Bypass basic auth for letsencrypt acme requests, reload nginx after ssl renewals

jc21 · jc21 · commit 36896bcfc9d1 · 2018-03-16T10:53:50.000+10:00
diff --git a/manager/src/backend/internal/ssl.js b/manager/src/backend/internal/ssl.js
@@ -30,7 +30,11 @@ const internalSsl = {
                 .then(result => {
                     logger.info(result);
                     internalSsl.interval_processing = false;
-                    return result;
+
+                    return internalNginx.reload()
+                        .then(() => {
+                            return result;
+                        });
                 })
                 .catch(err => {
                     logger.error(err);
diff --git a/manager/src/backend/templates/proxy.conf.ejs b/manager/src/backend/templates/proxy.conf.ejs
@@ -20,14 +20,13 @@ server {
   ssl_certificate_key /etc/letsencrypt/live/<%- hostname %>/privkey.pem;
 <% } -%>
 
-<% if (typeof access_list_id !== 'undefined' && access_list_id) { -%>
-  auth_basic            "Authorization required";
-  auth_basic_user_file  /config/access/<%- access_list_id %>;
-<% } -%>
-
 <%- typeof advanced !== 'undefined' && advanced ? advanced : '' %>
 
   location / {
+    <% if (typeof access_list_id !== 'undefined' && access_list_id) { -%>
+    auth_basic            "Authorization required";
+    auth_basic_user_file  /config/access/<%- access_list_id %>;
+    <% } -%>
     <%- typeof force_ssl !== 'undefined' && force_ssl ? 'include conf.d/include/force-ssl.conf;' : '' %>
     include conf.d/include/proxy.conf;
   }
diff --git a/rootfs/etc/nginx/conf.d/include/letsencrypt-acme-challenge.conf b/rootfs/etc/nginx/conf.d/include/letsencrypt-acme-challenge.conf
@@ -2,6 +2,7 @@
 # We use ^~ here, so that we don't check other regexes (for speed-up). We actually MUST cancel
 # other regex checks, because in our other config files have regex rule that denies access to files with dotted names.
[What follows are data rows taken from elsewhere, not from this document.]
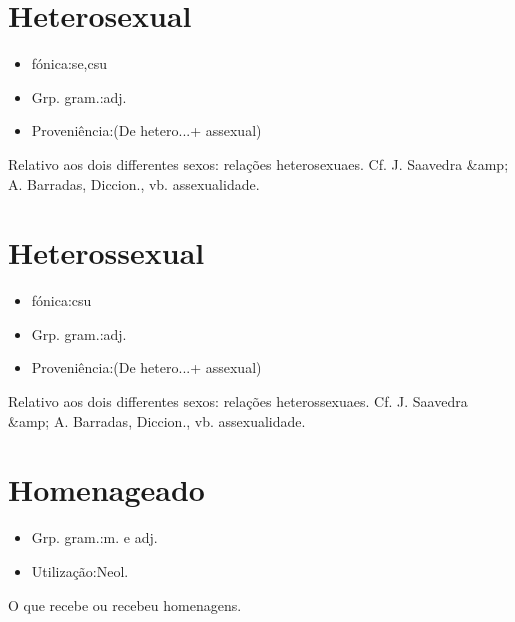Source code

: \documentclass{article}
\begin{document}
\section{Heterosexual}
\begin{itemize}
\item {fónica:se,csu}
\end{itemize}
\begin{itemize}
\item {Grp. gram.:adj.}
\end{itemize}
\begin{itemize}
\item {Proveniência:(De \textunderscore hetero...\textunderscore  + \textunderscore assexual\textunderscore )}
\end{itemize}
Relativo aos dois differentes sexos: \textunderscore relações heterosexuaes\textunderscore . Cf. J. Saavedra &amp; A. Barradas, \textunderscore Diccion.\textunderscore , vb. \textunderscore assexualidade\textunderscore .
\section{Heterossexual}
\begin{itemize}
\item {fónica:csu}
\end{itemize}
\begin{itemize}
\item {Grp. gram.:adj.}
\end{itemize}
\begin{itemize}
\item {Proveniência:(De \textunderscore hetero...\textunderscore  + \textunderscore assexual\textunderscore )}
\end{itemize}
Relativo aos dois differentes sexos: \textunderscore relações heterossexuaes\textunderscore . Cf. J. Saavedra &amp; A. Barradas, \textunderscore Diccion.\textunderscore , vb. \textunderscore assexualidade\textunderscore .
\section{Homenageado}
\begin{itemize}
\item {Grp. gram.:m.  e  adj.}
\end{itemize}
\begin{itemize}
\item {Utilização:Neol.}
\end{itemize}
O que recebe ou recebeu homenagens.
\end{document}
 location ^~ /.well-known/acme-challenge/ {
+    auth_basic off;
 
     # Set correct content type. According to this:
     # https://community.letsencrypt.org/t/using-the-webroot-domain-verification-method/1445/29
@@ -14,7 +15,7 @@ location ^~ /.well-known/acme-challenge/ {
     # there to "webroot".
     # Do NOT use alias, use root! Target directory is located here:
     # /var/www/common/letsencrypt/.well-known/acme-challenge/
-    root         /config/letsencrypt-acme-challenge;
+    root /config/letsencrypt-acme-challenge;
 }
 
 # Hide /acme-challenge subdirectory and return 404 on all requests.